If you would have caught her after a meal no telling what she might have wieghed.


----------



## spannymacker (Jan 3, 2008)

wow! nice trout!


----------



## standingroomonly (Apr 13, 2007)

right own!


----------



## RatherBFishing (Jun 10, 2005)

Great job!


----------



## johnmyjohn (Aug 6, 2006)

Fine job.


----------



## troutranger (Apr 26, 2006)

*thumping denied*

Well I guess I made the right call going to the golf course today instead of coming with you and getting another thumping. You definatly have the hot had right now. Remember we have a tournamet in may so keep it up.

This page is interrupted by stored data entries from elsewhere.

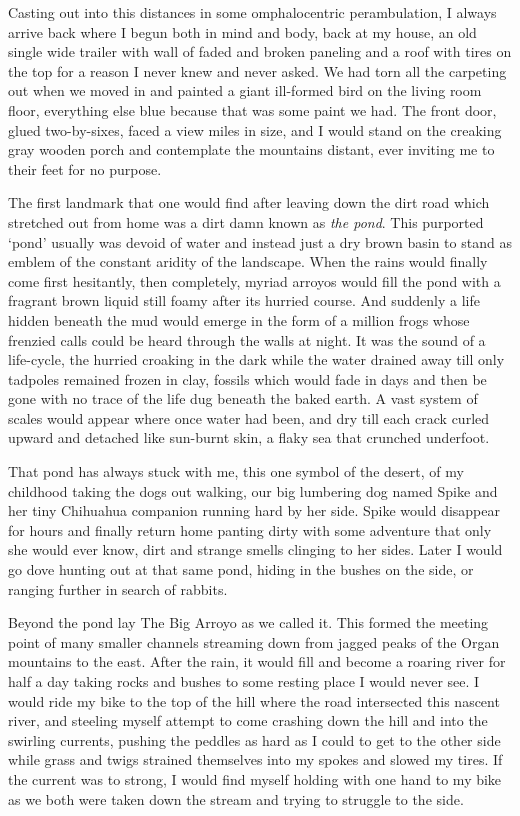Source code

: \documentclass[ebook, 10pt, openright, onecolumn]{memoir}
\begin{document}
Casting out into this distances in some omphalocentric perambulation, I always
arrive back where I begun both in mind and body, back at my house, an old single
wide trailer with wall of faded and broken paneling and a roof with tires on the
top for a reason I never knew and never asked.  We had torn all the carpeting
out when we moved in and painted a giant ill-formed bird on the living room
floor, everything else blue because that was some paint we had. The front door,
glued two-by-sixes, faced a view miles in size, and I would stand on the
creaking gray wooden porch and contemplate the mountains distant, ever inviting
me to their feet for no purpose.

The first landmark that one would find after leaving down the dirt road which
stretched out from home was a dirt damn known as \textit{the pond}.  This
purported `pond' usually was devoid of water and instead just a dry brown basin
to stand as emblem of the constant aridity of the landscape.  When the rains
would finally come first hesitantly, then completely, myriad arroyos would fill
the pond with a fragrant brown liquid still foamy after its hurried course.  And
suddenly a life hidden beneath the mud would emerge in the form of a million
frogs whose frenzied calls could be heard through the walls at night.  It was
the sound of a life-cycle, the hurried croaking in the dark while the water
drained away till only tadpoles remained frozen in clay, fossils which would
fade in days and then be gone with no trace of the life dug beneath the baked
earth.  A vast system of scales would appear where once water had been, and dry
till each crack curled upward and detached like sun-burnt skin, a flaky sea
that crunched underfoot.

That pond has always stuck with me, this one symbol of the desert, of my
childhood taking the dogs out walking, our big lumbering dog named Spike and her
tiny Chihuahua companion running hard by her side.  Spike would disappear for
hours and finally return home panting dirty with some adventure that only she
would ever know, dirt and strange smells clinging to her sides.  Later I would
go dove hunting out at that same pond, hiding in the bushes on the side, or
ranging further in search of rabbits.

Beyond the pond lay The Big Arroyo as we called it.  This formed the meeting
point of many smaller channels streaming down from jagged peaks of the Organ
mountains to the east.  After the rain, it would fill and become a roaring river
for half a day taking rocks and bushes to some resting place I would never see.
I would ride my bike to the top of the hill where the road intersected this
nascent river, and steeling myself attempt to come crashing down the hill and
into the swirling currents, pushing the peddles as hard as I could to get to the
other side while grass and twigs strained themselves into my spokes and slowed
my tires.  If the current was to strong, I would find myself holding with one
hand to my bike as we both were taken down the stream and trying to struggle to
the side.
\end{document}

Great catch ! and good report.


----------



## TXwaterfowl (Mar 28, 2006)

Very nice!


----------



## sanleonjohn (Mar 16, 2009)

Fantastic! took my dog for a walk down to the water this morning. saw a couple of boats out there. wondered how they were doing. decided to wait till tomm. to try it. if i'd only known, would have jumped in and swam out there. no more trips to the water without my binoculars!


----------



## ghost (Apr 23, 2005)

Troutranger, I told you there were no Trout in those lakes on the golf course. LOL. I sure could have used some help this morning.


----------



## J3kings (May 30, 2006)

NICE!!!


----------



## fwoodwader (Jul 18, 2008)

Nice work...better than we did today.


----------



## MigllaFishKilla (Mar 3, 2009)

nice trout


----------



## kenny (May 21, 2004)

Great catch! Head shaking 28" on a Corky, that's what I like to hear. That fish is a football too.


----------



## rippin lips (Jan 8, 2005)

Good job.My phone didn't ring.LOL


----------



## Redfishr (Jul 26, 2004)

Way to go ghost............where have you been, havnt seen a post in some time.


----------



## ghost (Apr 23, 2005)

Redfishr, I have not had alot to post about. I did pickup a 6 pound 1/8 oz Trout last Saturday (3/21). I only had one bite but it was a good one. The big ones seem to be biting, but I can't seem to find the numbers. I will take the big girls any day, when it comes to Trout that is!! LOL.


----------



## pign&gign (Feb 8, 2009)

nice fat trout. great job


----------



## spotsndots (May 20, 2005)

man that's what I like to see and hear...congrats on the nice fish.


----------



## Nwilkins (Jan 18, 2009)

Nice, that first one is fat


----------



## SmellinMelon (Feb 13, 2009)

Nice fish what area were you fishing ?


----------



## pinkskittermaster (Oct 31, 2008)

sounds like a great solo trip congrats, im still in persuit of a fat pig


----------



## rtoler (Apr 9, 2006)

*Nice Release*

Very impressive on the release! Not very many people can do that...


----------



## atcNick (Apr 7, 2005)

Very nice!


----------



## 3192 (Dec 30, 2004)

BRAVO! Congrats on a great day on the water. gb


----------



## Old River Rat (Dec 29, 2007)

Nice fish nice report.


----------



## goldie (Nov 17, 2008)

now thats what I am talking about !!

way to go !!! awsome fish!


----------



## Gottagofishin (Dec 17, 2005)

Nice job D! I'd trade 10 limits for a day like that. 

I'm hitting the water this weekend for the first time in about 4 months. That day I saw you at Confederate was the the last time I was out.

I hope I catch just one like that.


----------



## sweenyite (Feb 22, 2009)

Hey, if he doesn't want to go, he can golf....I'll go!


----------